Trotski também defendeu consignas democráticas como Assembleia Constituinte, por exemplo, no caso da China. Mesmo para a França em 1934 levantou a consigna de “Assembleia única” a partir da abolição do senado e da presidência da República. “Somos, pois, firmes partidários – dizia Trotski – do Estado operário-camponês, que arrancará o poder aos exploradores. Nosso objetivo primordial é o de ganhar para este programa a maioria dos nossos aliados da classe operária. Entretanto, e enquanto a maioria da classe operária seguir se apoiando nas bases da democracia burguesa, estamos dispostos a defender tal programa dos violentos ataques da burguesia bonapartista e fascista”. Ao que agregava: “No entanto, pedimos a nossos irmãos de classe que aderem ao socialismo ‘democrático’, que sejam fiéis a suas ideias: que não se inspirem nas ideias e métodos da Terceira República, mas nos da Convenção de 1793” [56].

Trotski tampouco reduzia as alternativas da situação italiana após o triunfo do fascismo à disjuntiva “fascismo ou socialismo”, nem excluía de antemão períodos de transição. “Só que, como diz em sua carta à Oposição de Esquerda italiana, do se tratava era de precisar o caráter dessa transição. Justamente, a sua é a teoria da transição à revolução proletária. A revolução permanente ‘significa que a Itália não pode se converter novamente, durante certo tempo, em um estado parlamentar ou em uma ‘república democrática’? Considero – e creio que nisso coincidimos plenamente – que essa eventualidade não está excluída. Porém não será o fruto de uma revolução proletária insuficientemente madura e prematura. Se explode uma crise revolucionária e se dão batalhas de massas no curso das quais a vanguarda proletária não tome o poder, possivelmente a burguesia restaure seu domínio sobre bases ‘democráticas’” [57].

Ou seja, para Trotski no caso de existir uma etapa “democrática” necessariamente ela surgiria da derrota da revolução proletária. Esta relação não termina de estar estabelecida no pensamento de Gramsci, assim como do ponto de vista da estratégia a relação entre frente única defensiva e ofensiva insurrecional.

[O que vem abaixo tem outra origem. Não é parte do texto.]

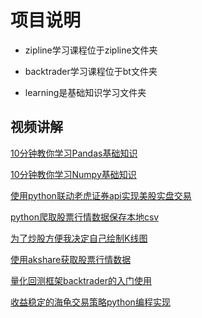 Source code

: # 项目说明

- zipline学习课程位于zipline文件夹

- backtrader学习课程位于bt文件夹

- learning是基础知识学习文件夹



## 视频讲解

[10分钟教你学习Pandas基础知识](https://youtu.be/hDSzIhcxKGo?si=gxkMaNTsBb3DVhFq)

[10分钟教你学习Numpy基础知识](https://youtu.be/tKpVJQpiDbo?si=gFECDlpEXC0XaSrD)

[使用python联动老虎证券api实现美股实盘交易](https://youtu.be/aRzwrZ_c7bc?si=eCLbyf8iQPt7zFyc)

[python爬取股票行情数据保存本地csv](https://youtu.be/j42y_--BWWg?si=cGYo0DkJjSHWWOu7)

[为了炒股方便我决定自己绘制K线图](https://youtu.be/8c-cUbAyypM?si=Sd4PToZOe2S4n2tp)

[使用akshare获取股票行情数据](https://youtu.be/ORsbob4m0rM?si=qLBAr24JMIxuAKiQ)

[量化回测框架backtrader的入门使用](https://youtu.be/WVRswUZYJDc?si=Zvti-267EP4lIqjq)

[收益稳定的海龟交易策略python编程实现](https://youtu.be/VCYQoZCVG5s?si=uwfpZjiyU_Vij4Ux)



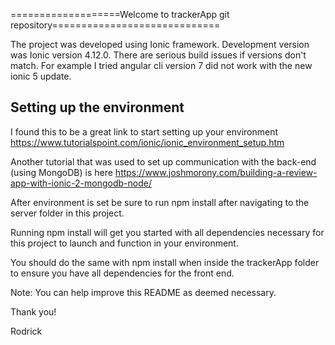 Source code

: ===================Welcome to trackerApp git repository=============================

The project was developed using Ionic framework. Development version was Ionic version 4.12.0.
There are serious build issues if versions don't match. For example I tried angular cli version 7 did not work with the new ionic 5 update.

Setting up the environment
--------------------------
I found this to be a great link to start setting up your environment https://www.tutorialspoint.com/ionic/ionic_environment_setup.htm

Another tutorial that was used to set up communication with the back-end (using MongoDB) is here https://www.joshmorony.com/building-a-review-app-with-ionic-2-mongodb-node/

After environment is set be sure to run npm install after navigating to the server folder in this project.

Running npm install will get you started with all dependencies necessary for this project to launch and function in your environment.

You should do the same with npm install when inside the trackerApp folder to ensure you have all dependencies for the front end.

Note: You can help improve this README as deemed necessary.

Thank you!

Rodrick
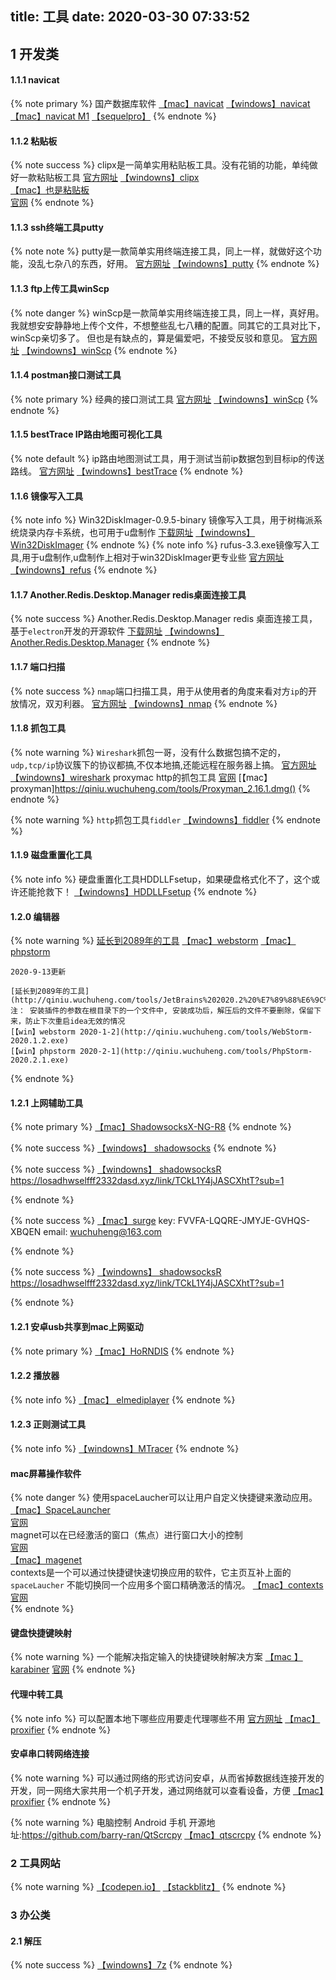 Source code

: title: 工具
date: 2020-03-30 07:33:52
---


## 1 开发类

#### 1.1.1 navicat
{% note primary %}
国产数据库软件
[【mac】navicat](http://qiniu.wuchuheng.com/Navicat_Premium_15.0.12_macwk.com.dmg)
[【windows】navicat](http://qiniu.wuchuheng.com/navicat%E4%B8%AD%E6%96%87%E7%89%88%E7%A0%B4%E8%A7%A3.zip)
[【mac】navicat M1](https://qiniu.wuchuheng.com/tools/NavicatPremium15029%207.29.24%20PM.zip)
[【sequelpro】](https://www.sequelpro.com)
{% endnote %}

#### 1.1.2 粘贴板

{% note success %}
clipx是一简单实用粘贴板工具。没有花销的功能，单纯做好一款粘贴板工具
[官方网址](https://bluemars.org/clipx/)
[【windowns】clipx](http://qiniu.wuchuheng.com/clipx1.0.3.9.exe)  
[【mac】也是粘贴板](https://qiniu.wuchuheng.com/tools/1Clipboard.dmg)  
[官网](http://1clipboard.io/)
{% endnote %}

#### 1.1.3 ssh终端工具putty
{% note note %}
putty是一款简单实用终端连接工具，同上一样，就做好这个功能，没乱七杂八的东西，好用。
[官方网址](https://www.putty.org/)
[【windowns】putty](http://qiniu.wuchuheng.com/putty.exe)
{% endnote %}

#### 1.1.3 ftp上传工具winScp
{% note danger %}
    winScp是一款简单实用终端连接工具，同上一样，真好用。我就想安安静静地上传个文件，不想整些乱七八糟的配置。同其它的工具对比下，winScp亲切多了。
    但也是有缺点的，算是偏爱吧，不接受反驳和意见。
    [官方网址](https://winscp.net/eng/index.php)
    [【windowns】winScp](http://qiniu.wuchuheng.com/WinSCP-5.13.3-Setup.exe)
{% endnote %}

#### 1.1.4 postman接口测试工具 
{% note  primary %}
    经典的接口测试工具
    [官方网址](https://www.postman.com/)
    [【windowns】winScp](http://qiniu.wuchuheng.com/PostmanCanary-win64-7.22.0-canary05-Setup.exe)
{% endnote %}

#### 1.1.5 bestTrace IP路由地图可视化工具 
{% note default %}
    ip路由地图测试工具，用于测试当前ip数据包到目标ip的传送路线。
    [官方网址](https://tools.ipip.net/convert.php)
    [【windowns】bestTrace](http://qiniu.wuchuheng.com/besttrace.exe)
{% endnote %}




#### 1.1.6 镜像写入工具
{% note info %}
    Win32DiskImager-0.9.5-binary 镜像写入工具，用于树梅派系统烧录内存卡系统，也可用于u盘制作
    [下载网址](https://sourceforge.net/projects/win32diskimager/)
    [【windowns】 Win32DiskImager](http://qiniu.wuchuheng.com/Win32DiskImager-0.9.5-binary.zip)
{% endnote %}
{% note info %}
     rufus-3.3.exe镜像写入工具,用于u盘制作,u盘制作上相对于win32DiskImager更专业些
    [官方网址](https://rufus.ie/)
    [【windowns】refus](http://qiniu.wuchuheng.com/rufus-3.3.exe)
{% endnote %}

#### 1.1.7 Another.Redis.Desktop.Manager redis桌面连接工具
{% note success  %}
    Another.Redis.Desktop.Manager redis 桌面连接工具，基于`electron`开发的开源软件
    [下载网址](https://www.electronjs.org/apps/anotherredisdesktopmanager)
    [【windowns】Another.Redis.Desktop.Manager](http://qiniu.wuchuheng.com/tools/Another.Redis.Desktop.Manager.1.3.4.exe)
{% endnote %}


#### 1.1.7 端口扫描
{% note success  %}
    `nmap`端口扫描工具，用于从使用者的角度来看对方`ip`的开放情况，双刃利器。
    [官方网址](https://nmap.org/)
    [【windowns】nmap](http://qiniu.wuchuheng.com/nmap-7.80-win32.zip)
{% endnote %}

#### 1.1.8 抓包工具

{% note warning  %}
    `Wireshark`抓包一哥，没有什么数据包搞不定的，`udp,tcp/ip`协议簇下的协议都搞,不仅本地搞,还能远程在服务器上搞。
    [官方网址](https://www.solarwinds.com/)
    [【windowns】wireshark](http://qiniu.wuchuheng.com/Wireshark-win64-3.0.6.exe)
    proxymac http的抓包工具 [官网](https://proxyman.io/)
    [【mac】proxyman]https://qiniu.wuchuheng.com/tools/Proxyman_2.16.1.dmg()
{% endnote %}

{% note warning  %}
    `http`抓包工具`fiddler`
    [【windowns】fiddler](http://qiniu.wuchuheng.com/fiddler5.zip)
{% endnote %}


#### 1.1.9 磁盘重置化工具

{% note info %}
    硬盘重置化工具HDDLLFsetup，如果硬盘格式化不了，这个或许还能抢救下！
    [【windowns】HDDLLFsetup](http://qiniu.wuchuheng.com/HDDLLFsetup.4.40.exe)
{% endnote %}

#### 1.2.0 编辑器

{% note warning  %}
    [延长到2089年的工具](http://qiniu.wuchuheng.com/ide/jetbrains-agent.jar)
    [【mac】webstorm](http://qiniu.wuchuheng.com/images/WebStorm-2020.1.1.dmg)
    [【mac】phpstorm](http://qiniu.wuchuheng.com/images/PhpStorm-2020.1.1.dmg)

    2020-9-13更新
    
    [延长到2089年的工具](http://qiniu.wuchuheng.com/tools/JetBrains%202020.2%20%E7%89%88%E6%9C%AC%20%E5%85%A8%E5%AE%B6%E6%A1%B6%E6%BF%80%E6%B4%BB%E6%96%B9%E5%BC%8F.zip)
    注： 安装插件的参数在根目录下的一个文件中, 安装成功后，解压后的文件不要删除，保留下来，防止下次重启idea无效的情况
    [【win】webstorm 2020-1-2](http://qiniu.wuchuheng.com/tools/WebStorm-2020.1.2.exe)
    [【win】phpstorm 2020-2-1](http://qiniu.wuchuheng.com/tools/PhpStorm-2020.2.1.exe)


{% endnote %}

#### 1.2.1 上网辅助工具
{% note primary %}
[【mac】ShadowsocksX-NG-R8](https://qiniu.wuchuheng.com/tools/ShadowsocksX-NG-R8.dmg)
{% endnote %}

{% note success %}
[【windows】 shadowsocks](https://wuchuheng.com/images/Shadowsocks-4.1.10.0%20.zip)
{% endnote %}

{% note success %}
[【windowns】 shadowsocksR](https://qiniu.wuchuheng.com/tools/ShadowsocksR-Portable-Win64-5.1.10.7z)
https://losadhwselfff2332dasd.xyz/link/TCkL1Y4jJASCXhtT?sub=1

{% endnote %}


{% note success %}
[【mac】surge](https://nssurge.com/)
key:  FVVFA-LQQRE-JMYJE-GVHQS-XBQEN
email: wuchuheng@163.com

{% endnote %}

{% note success %}
[【windowns】 shadowsocksR](https://qiniu.wuchuheng.com/tools/ShadowsocksR-Portable-Win64-5.1.10.7z)
https://losadhwselfff2332dasd.xyz/link/TCkL1Y4jJASCXhtT?sub=1

{% endnote %}


#### 1.2.1 安卓usb共享到mac上网驱动
{% note primary %}
[【mac】HoRNDIS](https://qiniu.wuchuheng.com/tools/HoRNDIS-rel7.pkg)
{% endnote %}

#### 1.2.2 播放器
{% note info %}
    [【mac】 elmediplayer](http://qiniu.wuchuheng.com/tools/elmediaplayer.dmg)
{% endnote %}

#### 1.2.3 正则测试工具
{% note info %}
    [【windowns】MTracer](http://qiniu.wuchuheng.com/MTracer.zip)
{% endnote %}

#### mac屏幕操作软件
{% note danger  %}
  使用spaceLaucher可以让用户自定义快捷键来激动应用。  
  [【mac】SpaceLauncher](https://qiniu.wuchuheng.com/tools/SpaceLauncher.zip)  
  [官网](https://spacelauncherapp.com/)  
  magnet可以在已经激活的窗口（焦点）进行窗口大小的控制  
  [官网](https://magnet.crowdcafe.com/)  
  [【mac】magenet](https://qiniu.wuchuheng.com/tools/Magnet%20Pro_2.4.5.dmg)  
  contexts是一个可以通过快捷键快速切换应用的软件，它主页互补上面的`spaceLaucher` 不能切换同一个应用多个窗口精确激活的情况。
  [【mac】contexts](https://qiniu.wuchuheng.com/tools/Contexts-3.7.1.dmg)
  [官网](https://contexts.co/)  
{% endnote %}

#### 键盘快捷键映射
{% note warning %}
  一个能解决指定输入的快捷键映射解决方案
  [【mac 】 karabiner](https://qiniu.wuchuheng.com/tools/Karabiner-Elements-12.10.0.dmg)
  [官网](https://karabiner-elements.pqrs.org/)
{% endnote %}


#### 代理中转工具
{% note info %}
      可以配置本地下哪些应用要走代理哪些不用
    [官方网址](https://www.proxifier.com/)
    [【mac】proxifier](https://qiniu.wuchuheng.com/tools/ProxifierMac.dmg)
{% endnote %}

####  安卓串口转网络连接
{% note warning  %}
	可以通过网络的形式访问安卓，从而省掉数据线连接开发的开发，同一网络大家共用一个机子开发，通过网络就可以查看设备，方便
	[【mac】proxifier](https://qiniu.wuchuheng.com/tools/QtScrcpy-mac-x64-v1.4.1.dmg)
{% endnote %}

{% note warning  %}
	电脑控制 Android 手机
	开源地址:https://github.com/barry-ran/QtScrcpy
	[【mac】qtscrcpy](https://qiniu.wuchuheng.com/picgo/QtScrcpy-mac-x64-v1.6.0.dmg)
{% endnote %}




### 2 工具网站

{% note warning  %}
	[【codepen.io】](https://codepen.io/trending)
	[【stackblitz】](https://stackblitz.com/ )
{% endnote %}

### 3 办公类

####  2.1 解压

{% note success %}
[【windowns】7z](https://qiniu.wuchuheng.com/tools/7z1900-x64.exe)
{% endnote %}


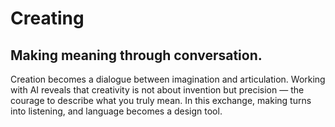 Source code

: # Creating

## Making meaning through conversation.

Creation becomes a dialogue between imagination and articulation. Working with AI reveals that creativity is not about invention but precision — the courage to describe what you truly mean. In this exchange, making turns into listening, and language becomes a design tool.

Posição e manobra em Trotski

Um dos traços distintivos de Trotski como estrategista é como, contra toda passividade e fatalismo, busca de modo sistemático colocar as forças revolucionárias taticamente na defensiva, inclusive durante a preparação da ofensiva estratégica, isto é, da insurreição. Em outubro de 1917, sob a cobertura da direção conciliadora dos Sovietes e através do Comitê Militar Revolucionário, Trotski vai impulsionar o armamento do proletariado e a conquista política dos quartéis. Sob a bandeira da defesa de Petrogrado desenvolverá o plano insurrecional. Chegando a fazer coincidir a tomada do poder com a sessão do Segundo Congresso dos Sovietes de toda a Rússia, onde os bolcheviques já tinham maioria.

No entanto, ele mesmo se nega a generalizar este exemplo. Quando ainda dirigia o Exército Vermelho, já havia defendido o caráter mais posicional que necessariamente teria a guerra civil no “ocidente”, em contraste com a primazia da manobra na Rússia devido a seu atraso e extensão territorial.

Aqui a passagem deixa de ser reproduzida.